Even without the improvement in lines of code, I like the ability to break up one class into multiple files for organizational purposes.

The application invokes SMenuItem something like this:

    val mi = new SMenuItem(rSource, "menu.Foo.Open")(fooOpen)

With the shared code for my GUI components now housed in one place, such that I no longer had to maintain multiple copies of the code, I was also motivated to add more features to that file, such as better handling of an exception during the action. It also made it much easier to more uniformly apply the features supported by SComponent. For example, my Java GUI class did not support icons; but SComponent.scala does include icon support, so I can add icon support to my Scala GUI classes just by adding the one line call to setupIcon.

Traits as Facade

I have also used traits as a nice way to implement the Facade pattern. In the above examples, the SResources type is actually a trait (shown here without the boilerplate and comments that appear in the real source file):

trait SResources {
    def getResourceString(key:String) : String
    def getResourceStringOption(key: String) : Option[String]
    def getResourceFormatted(key: String, arg: Any) : String
    def getResourceFormatted(key: String, arg: Array[Any]) : String
}

I then implemented a SResourcesFacade trait to allow a class to act as an SResources by delegating all calls to a member object that in turn implements the SResources trait. In this way, I can have one real source for resources, then easily turn other classes into proxies for that resource source.

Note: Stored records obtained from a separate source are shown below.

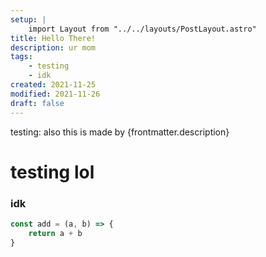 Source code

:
 ```yaml
---
setup: |
    import Layout from "../../layouts/PostLayout.astro"
title: Hello There!
description: ur mom
tags:
    - testing
    - idk
created: 2021-11-25
modified: 2021-11-26
draft: false
---
```


testing: also this is made by {frontmatter.description}


# testing lol
### idk


```ts
const add = (a, b) => {
    return a + b
}
```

trait SResourcesFacade extends SResources {
    //Extending class must define this value
    protected val sResourcesBase : SResources

    def getResourceString(key:String) =
            sResourcesBase.getResourceString(key)
    def getResourceStringOption(key: String) =
            sResourcesBase.getResourceStringOption(key)
    def getResourceFormatted(key: String, arg: Any) =
            sResourcesBase.getResourceFormatted(key, arg)
    def getResourceFormatted(key: String, args: Array[Any]) =
            sResourcesBase.getResourceFormatted(key, args)
}

Now to make a class into an SResources class, I only need to make the class extend SResourcesFacade and define a value for sResourcesBase, like this:

class Foo extends SResourcesFacade {
    val sResourcesBase : SResources = new RealResources()
}

where RealResources is a class that implements the SResources trait.

This particular facade only has four methods, but this same technique would work for a facade with any number of methods.

You can find the complete Scala code for the above examples (which is not exactly the same as the code given here) in the packages net.jimmc.swing (for the GUI examples) and net.jimmc.util (for the facade examples) in the sources to Mimprint, which is distributed under the GPL.